ABSTRACT
Parabacteroides distasonis is an anaerobic bacterium with ambivalent health effects. P. distasonis strain GP102 was isolated from the cecum content of a morbid pregnant laboratory guinea pig (Cavia porcellus). The genome consists of one circular 5.39-Mbp chromosome with a G + C content of 44.79%.
KEYWORDS: genome sequence, Parabacteroides distasonis, guinea pig, cecum, anaerobe, micro-aerotolerant, multi-drug resistance
ANNOUNCEMENT
Parabacteroides distasonis (formerly Bacteroides distasonis), a member of the genus Parabacteroides, is a Gram-negative, rod-shaped, obligatory anaerobic bacterium (1). P. distasonis, first isolated from human feces in 1933, is a commensal bacterium in the gastrointestinal tract of humans and animals (2, 3). P. distasonis has been known for its ambivalent roles, pathogenic and probiotic, in humans and animals (2, 4). Some recent reports indicate that P. distasonis plays protective roles against certain disease such as multiple sclerosis, diabetes, cancer, and Crohn’s disease while it also plays pathogenic roles including antimicrobial resistance and clinical development (2, 4). This genome report provides additional genetic information about the bacterium.
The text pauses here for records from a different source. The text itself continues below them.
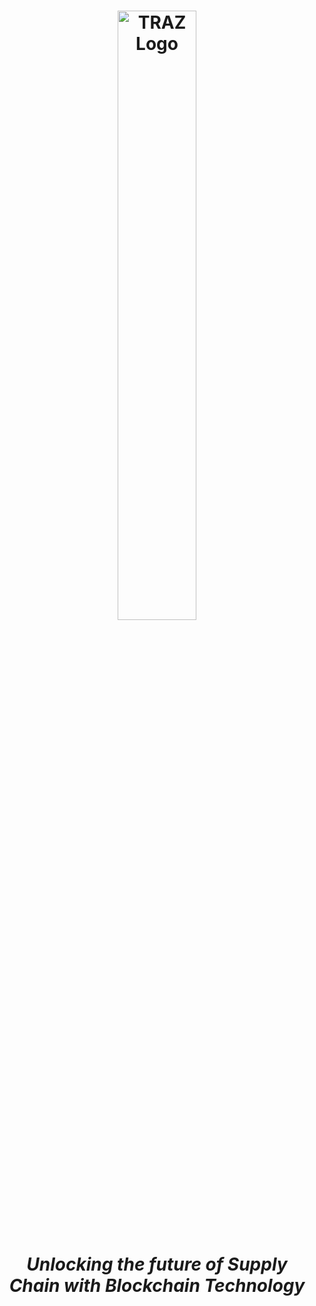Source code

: <h1 align="center">
  <img src="https://github.com/TharunBalaji2004/vashisht-ldi-hackos/assets/95350584/5eb57991-768e-433f-a602-1e19293eae18" alt="TRAZ Logo" width="50%" height="50%" />
  <div>
    <h5>Unlocking the future of Supply Chain with Blockchain Technology</h5>
  </div>
</h1>
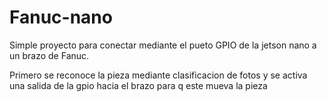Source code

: # Fanuc-nano

Simple proyecto para conectar mediante el pueto GPIO de la jetson nano a un brazo de Fanuc.

Primero se reconoce la pieza mediante clasificacion de fotos y se activa una salida de la gpio hacia el brazo para q este mueva la pieza
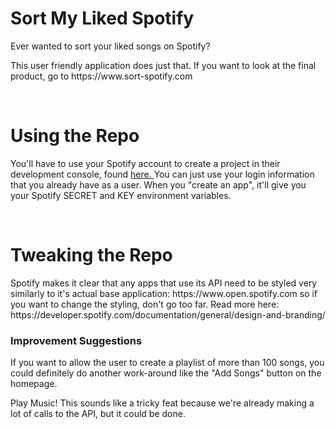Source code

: <h1>Sort My Liked Spotify</h1>
<p>
  Ever wanted to sort your liked songs on Spotify?
</p>
<p>
  This user friendly application does just that.  If you want to look at the final product, go to https://www.sort-spotify.com
</p>
</br>

<h1>Using the Repo</h1>
<p>
  You'll have to use your Spotify account to create a project in their development console, found 
  <a href="https://developer.spotify.com/dashboard/login" target="_blank">
    here.
  </a>
  You can just use your login information that you already have as a user.  When you "create an app", it'll give you your Spotify SECRET and KEY environment variables.
</p>
</br>

<h1>Tweaking the Repo</h1>
<p>
  Spotify makes it clear that any apps that use its API need to be styled very similarly to it's actual base application: https://www.open.spotify.com so if you want to 
  change the styling, don't go too far.  Read more here: https://developer.spotify.com/documentation/general/design-and-branding/
</p>
<h3>
  Improvement Suggestions
</h3>
<p>
  If you want to allow the user to create a playlist of more than 100 songs, you could definitely do another work-around 
  like the "Add Songs" button on the homepage.
</p>
<p>
  Play Music!  This sounds like a tricky feat because we're already making a lot of calls to the API, but it could be done.
</p>
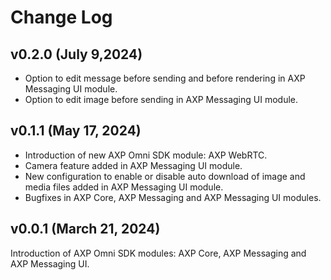 # Change Log

## v0.2.0 (July 9,2024)
- Option to edit message before sending and before rendering in AXP Messaging UI module.
- Option to edit image before sending in AXP Messaging UI module.

## v0.1.1 (May 17, 2024)

- Introduction of new AXP Omni SDK module: AXP WebRTC.
- Camera feature added in AXP Messaging UI module.
- New configuration to enable or disable auto download of image and media files added in AXP Messaging UI module.
- Bugfixes in AXP Core, AXP Messaging and AXP Messaging UI modules.

## v0.0.1 (March 21, 2024)

Introduction of AXP Omni SDK modules: AXP Core, AXP Messaging and AXP Messaging UI.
Under the health monitoring program, a sick pregnant guinea pig was submitted for microbiological evaluation in April 2023 at a research center with multiple-species laboratory animal facilities in Jefferson, Arkansas, under Protocol S0006 approved by the NCTR Institutional Animal Care and Use Committee. The cecum content was directly streaked on Campylobacter Selective Agar containing 10-mg vancomycin, 50-mg cefoperazone, 5-mg trimethoprim, and 2,500 IU polymyxin B per liter (Remel, San Diego, CA) and cultured in anaerobic condition (80% N2, 10% CO2, 10% N2) at 35°C for 4 days. Small colonies (1–2 mm) were selected and subcultured under anaerobic conditions 35°C for 2 days. The bacterium was identified as P. distasonis using matrix-assisted laser desorption/ionization-time of flight Biotyper (Bruker, Billerica, MA).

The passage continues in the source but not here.